To measure the raw overhead of the pipeline architecture (I/O latency), a pass-through (Stub) detector should be used.
| Metric | Result | Notes |
|---|---|---|
| Throughput | ~300 FPS | Maximum theoretical speed without AI model. |
| Latency | 3.3 ms | Combined Decoding + Memory Management overhead. |
Running YOLOv8m (Explicitly Quantized INT8) with full object tracking and NVJpeg output.
| Metric | Result | Notes |
|---|---|---|
| Total Throughput | ~165 FPS | Wall time (End-to-End). >2.5x Real-Time. |
| Bottleneck Shift | Decoding | Inference is now so fast (3.36ms) that Video Decoding (4.83ms) has become the primary bottleneck. |
Workload Distribution (Active Work):
- Decoding (Source): ~4.83 ms/frame (46.91% load)
- Inference (Detector): ~3.36 ms/frame (32.66% load)
- Storage (Sink): ~2.10 ms/frame (20.43% load)
Both TensorRT (Highly Optimized) and ONNX Runtime (Generic Compatibility) are supported.
| Backend / Precision | FPS | Latency (Inference) | Speedup Factor | Notes |
|---|---|---|---|---|
| TensorRT (INT8) | ~164.8 | ~3.36 ms | 1.4x | Maximum performance. Recommended. |
| TensorRT (FP16) | ~118.1 | ~5.58 ms | 1.0x (Ref) | Baseline hardware acceleration. |
| ONNX Runtime | ~38.4 | ~24.2 ms | 0.33x | Generic execution. Useful for testing new models. |
Scenario: 1440x1440 Input Resolution (Directory of JPEG frames).

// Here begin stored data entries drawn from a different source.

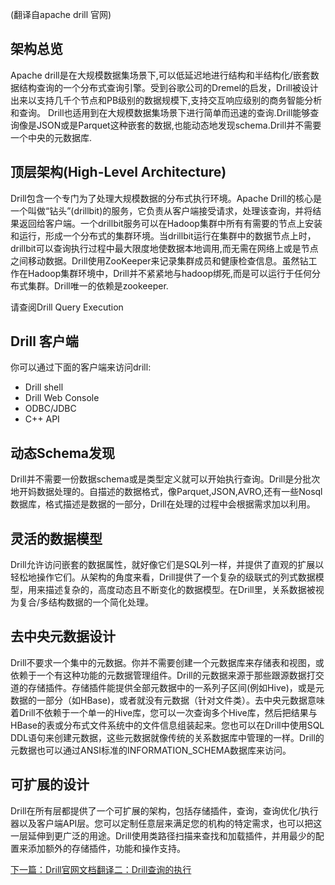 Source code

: (翻译自apache drill 官网)

## 架构总览
Apache drill是在大规模数据集场景下,可以低延迟地进行结构和半结构化/嵌套数据结构查询的一个分布式查询引擎。受到谷歌公司的Dremel的启发，Drill被设计出来以支持几千个节点和PB级别的数据规模下,支持交互响应级别的商务智能分析和查询。
Drill也适用到在大规模数据集场景下进行简单而迅速的查询.Drill能够查询像是JSON或是Parquet这种嵌套的数据,也能动态地发现schema.Drill并不需要一个中央的元数据库.

## 顶层架构(High-Level Architecture)
Drill包含一个专门为了处理大规模数据的分布式执行环境。Apache Drill的核心是一个叫做“钻头”(drillbit)的服务，它负责从客户端接受请求，处理该查询，并将结果返回给客户端。一个drillbit服务可以在Hadoop集群中所有有需要的节点上安装和运行，形成一个分布式的集群环境。当drillbit运行在集群中的数据节点上时，drillbit可以查询执行过程中最大限度地使数据本地调用,而无需在网络上或是节点之间移动数据。Drill使用ZooKeeper来记录集群成员和健康检查信息。虽然钻工作在Hadoop集群环境中，Drill并不紧紧地与hadoop绑死,而是可以运行于任何分布式集群。Drill唯一的依赖是zookeeper.

请查阅Drill Query Execution

## Drill 客户端
你可以通过下面的客户端来访问drill:

- Drill shell
- Drill Web Console
- ODBC/JDBC
- C++ API

## 动态Schema发现
Drill并不需要一份数据schema或是类型定义就可以开始执行查询。Drill是分批次地开妈数据处理的。自描述的数据格式，像Parquet,JSON,AVRO,还有一些Nosql 数据库，格式描述是数据的一部分，Drill在处理的过程中会根据需求加以利用。

## 灵活的数据模型
Drill允许访问嵌套的数据属性，就好像它们是SQL列一样，并提供了直观的扩展以轻松地操作它们。从架构的角度来看，Drill提供了一个复杂的级联式的列式数据模型，用来描述复杂的，高度动态且不断变化的数据模型。在Drill里，关系数据被视为复合/多结构数据的一个简化处理。

## 去中央元数据设计
Drill不要求一个集中的元数据。你并不需要创建一个元数据库来存储表和视图，或依赖于一个有这种功能的元数据管理组件。Drill的元数据来源于那些跟源数据打交道的存储插件。存储插件能提供全部元数据中的一系列子区间(例如Hive)，或是元数据的一部分（如HBase)，或者就没有元数据（针对文件类）。去中央元数据意味着Drill不依赖于一个单一的Hive库，您可以一次查询多个Hive库，然后把结果与HBase的表或分布式文件系统中的文件信息组装起来。您也可以在Drill中使用SQL DDL语句来创建元数据，这些元数据就像传统的关系数据库中管理的一样。Drill的元数据也可以通过ANSI标准的INFORMATION_SCHEMA数据库来访问。

## 可扩展的设计
Drill在所有层都提供了一个可扩展的架构，包括存储插件，查询，查询优化/执行器以及客户端API层。您可以定制任意层来满足您的机构的特定需求，也可以把这一层延伸到更广泛的用途。Drill使用类路径扫描来查找和加载插件，并用最少的配置来添加额外的存储插件，功能和操作支持。

[下一篇：Drill官网文档翻译二：Drill查询的执行](Drill查询的执行.md)
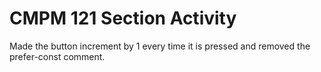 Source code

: # CMPM 121 Section Activity

Made the button increment by 1 every time it is pressed and removed the prefer-const comment.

Model: YOLOv8 Medium (YOLOv8m) 1024x1024.
ONNX Runtime* is not supported.
| Metric | Result, FPS | Notes |
|---|---|---|
| Infrastructure Ceiling (Stub) | ~160 | Maximum pipeline speed utilizing dedicated MMAPI hardware engine (no model). |
| TensorRT (FP16) + NVJpeg | ~22.2 | Baseline hardware acceleration (CUDA NVJPEG). |
| TensorRT (INT8) + NVJpeg | ~31.4 | Fast inference, with decode/encode tasks using CUDA SMs. |
| TensorRT (INT8) + MMAPI | ~38.0 | New Peak. I/O offloaded to dedicated ASICs. |
The source code of this project is licensed under the MIT License. You are free to use, modify, and distribute this infrastructure code for any purpose, including commercial applications.
While the code is MIT-licensed, the assets and models used in this repository are subject to different terms. Please review them carefully before redistributing:
- Files: Content located in the
video/directory (e.g.,Moving.mp4,Moving_annotated.gif). - Source: Generated using KlingAI (Free Tier).
- Terms: These assets are provided for demonstration and educational purposes only. They are strictly non-commercial. You may not use these specific video files in any commercial product or service.
- Attribution: The watermarks on these videos must remain intact as per the platform's Terms of Service.
- Example: If you use YOLOv8 (Ultralytics) with this pipeline, be aware that YOLOv8 is licensed under AGPL-3.0.
- Implication: Integrating an AGPL-3.0 model may legally require your entire combined application to comply with AGPL-3.0 terms (i.e., open-sourcing your entire project).
User Responsibility: This repository provides the execution engine only. No models are bundled. You are responsible for verifying and complying with the license of any specific ONNX/TensorRT model you choose to load.